*What you should do*
Write out again the entries from the first line to the line that includes "This guide helps", keeping both of those lines.

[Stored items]
*** Block opens ***

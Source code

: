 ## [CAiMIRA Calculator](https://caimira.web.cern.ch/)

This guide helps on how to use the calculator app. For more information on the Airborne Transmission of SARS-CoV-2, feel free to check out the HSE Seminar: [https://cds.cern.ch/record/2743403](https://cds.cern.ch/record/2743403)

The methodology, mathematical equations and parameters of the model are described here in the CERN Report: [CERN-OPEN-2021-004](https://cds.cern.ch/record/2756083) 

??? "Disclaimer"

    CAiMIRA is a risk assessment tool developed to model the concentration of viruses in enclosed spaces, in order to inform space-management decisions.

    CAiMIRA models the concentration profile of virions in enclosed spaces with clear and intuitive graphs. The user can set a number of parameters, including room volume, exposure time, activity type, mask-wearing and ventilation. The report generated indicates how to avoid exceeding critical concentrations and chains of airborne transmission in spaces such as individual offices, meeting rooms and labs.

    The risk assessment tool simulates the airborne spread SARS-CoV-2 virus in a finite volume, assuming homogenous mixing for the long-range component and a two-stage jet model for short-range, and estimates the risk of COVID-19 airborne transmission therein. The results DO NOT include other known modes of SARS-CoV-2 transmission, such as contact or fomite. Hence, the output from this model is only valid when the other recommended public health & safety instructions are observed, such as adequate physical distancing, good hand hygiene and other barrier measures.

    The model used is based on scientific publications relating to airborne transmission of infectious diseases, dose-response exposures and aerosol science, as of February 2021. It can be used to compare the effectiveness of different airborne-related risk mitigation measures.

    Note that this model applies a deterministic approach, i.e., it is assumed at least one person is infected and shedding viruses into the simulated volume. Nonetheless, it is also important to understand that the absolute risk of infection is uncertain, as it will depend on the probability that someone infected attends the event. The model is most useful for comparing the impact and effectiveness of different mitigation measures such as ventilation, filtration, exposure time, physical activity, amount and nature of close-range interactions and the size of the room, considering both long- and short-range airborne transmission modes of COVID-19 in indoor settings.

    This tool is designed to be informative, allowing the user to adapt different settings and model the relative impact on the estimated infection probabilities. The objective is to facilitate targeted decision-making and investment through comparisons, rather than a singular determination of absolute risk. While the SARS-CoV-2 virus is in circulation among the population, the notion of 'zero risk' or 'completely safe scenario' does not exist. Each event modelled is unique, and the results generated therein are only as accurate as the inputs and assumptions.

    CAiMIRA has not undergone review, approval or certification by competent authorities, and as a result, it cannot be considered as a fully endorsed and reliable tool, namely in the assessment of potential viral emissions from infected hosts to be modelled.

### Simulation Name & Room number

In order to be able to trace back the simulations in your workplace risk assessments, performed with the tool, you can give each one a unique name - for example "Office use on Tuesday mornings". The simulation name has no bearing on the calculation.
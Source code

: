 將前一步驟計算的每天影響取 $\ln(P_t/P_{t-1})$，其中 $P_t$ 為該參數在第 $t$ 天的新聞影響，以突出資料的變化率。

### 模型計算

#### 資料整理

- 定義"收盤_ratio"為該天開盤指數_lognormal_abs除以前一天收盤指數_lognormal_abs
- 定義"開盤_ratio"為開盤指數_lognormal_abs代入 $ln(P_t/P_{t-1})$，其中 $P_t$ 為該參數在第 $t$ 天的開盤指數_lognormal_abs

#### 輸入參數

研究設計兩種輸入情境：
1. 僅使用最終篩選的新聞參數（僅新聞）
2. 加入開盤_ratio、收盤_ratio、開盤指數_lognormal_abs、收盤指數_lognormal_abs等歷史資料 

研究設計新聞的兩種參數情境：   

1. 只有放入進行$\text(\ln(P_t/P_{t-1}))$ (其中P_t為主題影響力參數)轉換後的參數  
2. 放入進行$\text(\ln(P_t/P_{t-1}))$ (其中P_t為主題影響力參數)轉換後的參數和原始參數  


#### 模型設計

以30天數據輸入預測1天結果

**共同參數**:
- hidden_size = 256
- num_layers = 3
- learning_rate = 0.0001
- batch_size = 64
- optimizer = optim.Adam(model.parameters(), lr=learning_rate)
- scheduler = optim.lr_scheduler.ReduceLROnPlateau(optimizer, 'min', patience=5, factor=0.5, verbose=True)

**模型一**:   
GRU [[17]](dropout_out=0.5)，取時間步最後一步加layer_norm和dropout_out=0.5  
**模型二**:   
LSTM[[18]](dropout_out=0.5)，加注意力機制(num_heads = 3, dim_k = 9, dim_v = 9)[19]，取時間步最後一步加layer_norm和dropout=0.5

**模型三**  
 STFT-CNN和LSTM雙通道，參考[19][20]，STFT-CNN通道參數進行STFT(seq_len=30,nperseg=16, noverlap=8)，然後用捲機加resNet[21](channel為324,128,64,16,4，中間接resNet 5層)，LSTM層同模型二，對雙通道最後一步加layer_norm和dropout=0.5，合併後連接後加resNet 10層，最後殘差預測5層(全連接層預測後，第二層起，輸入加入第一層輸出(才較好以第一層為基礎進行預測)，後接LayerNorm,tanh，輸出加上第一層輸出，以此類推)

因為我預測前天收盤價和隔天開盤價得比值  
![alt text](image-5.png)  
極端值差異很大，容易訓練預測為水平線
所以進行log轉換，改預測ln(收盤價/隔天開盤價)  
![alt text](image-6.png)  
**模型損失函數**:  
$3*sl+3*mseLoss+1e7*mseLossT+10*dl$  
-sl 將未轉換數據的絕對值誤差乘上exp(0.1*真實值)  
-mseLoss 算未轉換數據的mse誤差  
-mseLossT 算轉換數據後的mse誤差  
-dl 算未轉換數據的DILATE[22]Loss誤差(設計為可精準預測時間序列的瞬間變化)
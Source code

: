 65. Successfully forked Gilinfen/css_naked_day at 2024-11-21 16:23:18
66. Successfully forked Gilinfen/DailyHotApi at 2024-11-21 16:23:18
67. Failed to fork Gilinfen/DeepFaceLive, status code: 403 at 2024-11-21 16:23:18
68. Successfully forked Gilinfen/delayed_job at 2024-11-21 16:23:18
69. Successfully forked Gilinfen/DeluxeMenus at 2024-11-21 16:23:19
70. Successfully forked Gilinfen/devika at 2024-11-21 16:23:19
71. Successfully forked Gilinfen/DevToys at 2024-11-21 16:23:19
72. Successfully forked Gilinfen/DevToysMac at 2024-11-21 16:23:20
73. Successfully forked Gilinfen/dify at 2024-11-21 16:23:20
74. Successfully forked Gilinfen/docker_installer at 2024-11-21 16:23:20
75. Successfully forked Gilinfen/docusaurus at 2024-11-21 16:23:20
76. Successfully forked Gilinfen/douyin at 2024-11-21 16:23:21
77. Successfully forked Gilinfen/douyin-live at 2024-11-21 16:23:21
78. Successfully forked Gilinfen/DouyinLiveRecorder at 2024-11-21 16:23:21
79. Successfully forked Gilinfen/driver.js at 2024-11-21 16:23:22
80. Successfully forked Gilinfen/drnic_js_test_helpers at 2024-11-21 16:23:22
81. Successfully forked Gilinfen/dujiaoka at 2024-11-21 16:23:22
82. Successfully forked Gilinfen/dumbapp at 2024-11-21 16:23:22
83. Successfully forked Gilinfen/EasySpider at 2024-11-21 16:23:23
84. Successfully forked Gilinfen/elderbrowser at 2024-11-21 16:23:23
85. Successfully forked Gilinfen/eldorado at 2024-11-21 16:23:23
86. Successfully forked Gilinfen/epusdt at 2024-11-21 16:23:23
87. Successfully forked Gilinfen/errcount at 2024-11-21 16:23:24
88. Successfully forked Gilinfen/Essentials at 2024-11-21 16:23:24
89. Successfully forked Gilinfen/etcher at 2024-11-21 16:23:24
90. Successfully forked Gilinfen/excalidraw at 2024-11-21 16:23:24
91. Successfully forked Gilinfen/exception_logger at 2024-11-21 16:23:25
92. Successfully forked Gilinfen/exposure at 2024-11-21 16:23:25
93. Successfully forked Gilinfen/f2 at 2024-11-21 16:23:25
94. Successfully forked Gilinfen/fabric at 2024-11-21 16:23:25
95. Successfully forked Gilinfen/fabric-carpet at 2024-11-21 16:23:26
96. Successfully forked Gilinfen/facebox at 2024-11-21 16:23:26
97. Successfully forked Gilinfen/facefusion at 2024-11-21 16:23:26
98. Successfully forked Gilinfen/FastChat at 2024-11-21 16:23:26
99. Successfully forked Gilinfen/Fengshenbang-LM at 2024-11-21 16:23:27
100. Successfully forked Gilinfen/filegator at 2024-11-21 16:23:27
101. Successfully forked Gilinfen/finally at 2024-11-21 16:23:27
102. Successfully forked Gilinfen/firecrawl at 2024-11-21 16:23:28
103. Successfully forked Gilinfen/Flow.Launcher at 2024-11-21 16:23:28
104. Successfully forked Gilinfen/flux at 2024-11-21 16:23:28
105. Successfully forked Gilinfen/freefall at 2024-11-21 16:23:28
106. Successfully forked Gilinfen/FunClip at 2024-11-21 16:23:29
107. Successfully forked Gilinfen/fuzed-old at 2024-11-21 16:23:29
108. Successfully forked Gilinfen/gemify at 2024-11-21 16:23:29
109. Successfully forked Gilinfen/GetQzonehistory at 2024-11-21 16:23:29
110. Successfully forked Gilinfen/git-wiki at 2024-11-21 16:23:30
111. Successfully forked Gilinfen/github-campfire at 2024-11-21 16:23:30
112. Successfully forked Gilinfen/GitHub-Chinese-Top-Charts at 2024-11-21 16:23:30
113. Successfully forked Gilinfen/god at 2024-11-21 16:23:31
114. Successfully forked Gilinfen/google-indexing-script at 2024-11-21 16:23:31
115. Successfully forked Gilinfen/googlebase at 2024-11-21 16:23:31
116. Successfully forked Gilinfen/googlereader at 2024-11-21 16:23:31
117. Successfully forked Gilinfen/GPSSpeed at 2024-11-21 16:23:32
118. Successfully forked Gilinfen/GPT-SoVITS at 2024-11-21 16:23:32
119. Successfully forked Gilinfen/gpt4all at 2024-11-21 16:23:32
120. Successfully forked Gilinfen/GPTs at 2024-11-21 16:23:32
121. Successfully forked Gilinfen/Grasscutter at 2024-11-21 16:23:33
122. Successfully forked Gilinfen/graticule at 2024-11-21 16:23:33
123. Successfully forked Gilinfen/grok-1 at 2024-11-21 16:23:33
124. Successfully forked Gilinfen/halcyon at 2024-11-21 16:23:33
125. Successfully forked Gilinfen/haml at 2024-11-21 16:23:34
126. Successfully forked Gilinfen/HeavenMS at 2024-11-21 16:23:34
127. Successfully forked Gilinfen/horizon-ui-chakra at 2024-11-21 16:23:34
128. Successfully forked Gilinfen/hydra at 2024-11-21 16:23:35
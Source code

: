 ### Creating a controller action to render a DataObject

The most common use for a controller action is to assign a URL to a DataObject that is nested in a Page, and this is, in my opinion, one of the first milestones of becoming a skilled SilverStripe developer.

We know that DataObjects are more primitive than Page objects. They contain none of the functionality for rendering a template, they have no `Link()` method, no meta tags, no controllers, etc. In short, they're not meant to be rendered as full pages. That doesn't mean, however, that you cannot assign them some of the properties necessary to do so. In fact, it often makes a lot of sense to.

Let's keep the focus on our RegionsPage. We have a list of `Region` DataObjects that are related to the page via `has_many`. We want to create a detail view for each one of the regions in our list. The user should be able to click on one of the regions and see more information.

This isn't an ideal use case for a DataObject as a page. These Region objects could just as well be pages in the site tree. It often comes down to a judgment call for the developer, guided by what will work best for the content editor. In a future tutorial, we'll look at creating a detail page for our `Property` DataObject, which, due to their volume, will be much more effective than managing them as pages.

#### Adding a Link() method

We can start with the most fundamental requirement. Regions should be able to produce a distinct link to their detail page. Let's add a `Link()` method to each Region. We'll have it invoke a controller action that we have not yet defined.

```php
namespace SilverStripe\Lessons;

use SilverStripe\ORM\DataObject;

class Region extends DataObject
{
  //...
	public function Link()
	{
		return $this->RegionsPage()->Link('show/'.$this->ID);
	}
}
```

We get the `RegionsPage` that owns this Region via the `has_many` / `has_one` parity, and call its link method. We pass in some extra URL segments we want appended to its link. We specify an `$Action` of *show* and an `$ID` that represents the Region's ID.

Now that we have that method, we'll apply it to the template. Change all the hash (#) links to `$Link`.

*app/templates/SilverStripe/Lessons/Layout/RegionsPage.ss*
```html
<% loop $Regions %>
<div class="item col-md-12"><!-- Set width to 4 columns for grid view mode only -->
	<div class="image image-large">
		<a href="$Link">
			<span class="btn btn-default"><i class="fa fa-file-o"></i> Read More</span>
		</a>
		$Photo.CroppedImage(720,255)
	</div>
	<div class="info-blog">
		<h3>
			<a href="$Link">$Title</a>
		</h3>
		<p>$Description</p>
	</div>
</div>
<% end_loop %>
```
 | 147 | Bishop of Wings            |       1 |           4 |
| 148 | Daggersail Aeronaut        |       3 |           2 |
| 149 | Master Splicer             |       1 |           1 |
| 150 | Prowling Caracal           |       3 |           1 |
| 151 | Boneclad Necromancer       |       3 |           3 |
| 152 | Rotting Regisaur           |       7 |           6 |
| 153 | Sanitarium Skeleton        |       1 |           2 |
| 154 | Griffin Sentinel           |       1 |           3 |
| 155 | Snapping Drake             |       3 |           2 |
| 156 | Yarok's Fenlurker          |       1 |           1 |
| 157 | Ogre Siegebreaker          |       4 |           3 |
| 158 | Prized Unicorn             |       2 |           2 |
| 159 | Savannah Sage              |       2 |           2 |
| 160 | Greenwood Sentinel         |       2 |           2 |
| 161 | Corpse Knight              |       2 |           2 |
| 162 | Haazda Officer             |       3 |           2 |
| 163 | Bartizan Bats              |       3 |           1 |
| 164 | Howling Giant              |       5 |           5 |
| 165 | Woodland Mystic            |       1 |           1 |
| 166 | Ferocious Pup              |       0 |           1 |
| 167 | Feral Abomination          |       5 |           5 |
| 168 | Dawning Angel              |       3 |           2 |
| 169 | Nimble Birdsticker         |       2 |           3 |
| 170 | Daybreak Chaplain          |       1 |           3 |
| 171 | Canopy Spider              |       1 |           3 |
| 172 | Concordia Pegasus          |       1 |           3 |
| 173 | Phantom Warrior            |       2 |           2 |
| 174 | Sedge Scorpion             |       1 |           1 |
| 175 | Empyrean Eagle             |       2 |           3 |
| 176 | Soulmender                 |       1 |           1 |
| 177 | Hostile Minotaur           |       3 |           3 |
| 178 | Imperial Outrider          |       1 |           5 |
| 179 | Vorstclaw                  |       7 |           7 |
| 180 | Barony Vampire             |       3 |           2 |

*** Block closes ***

*Solution to this exercise*
Source code

: ## [CAiMIRA Calculator](https://caimira.web.cern.ch/)

This guide helps on how to use the calculator app. For more information on the Airborne Transmission of SARS-CoV-2, feel free to check out the HSE Seminar: [https://cds.cern.ch/record/2743403](https://cds.cern.ch/record/2743403)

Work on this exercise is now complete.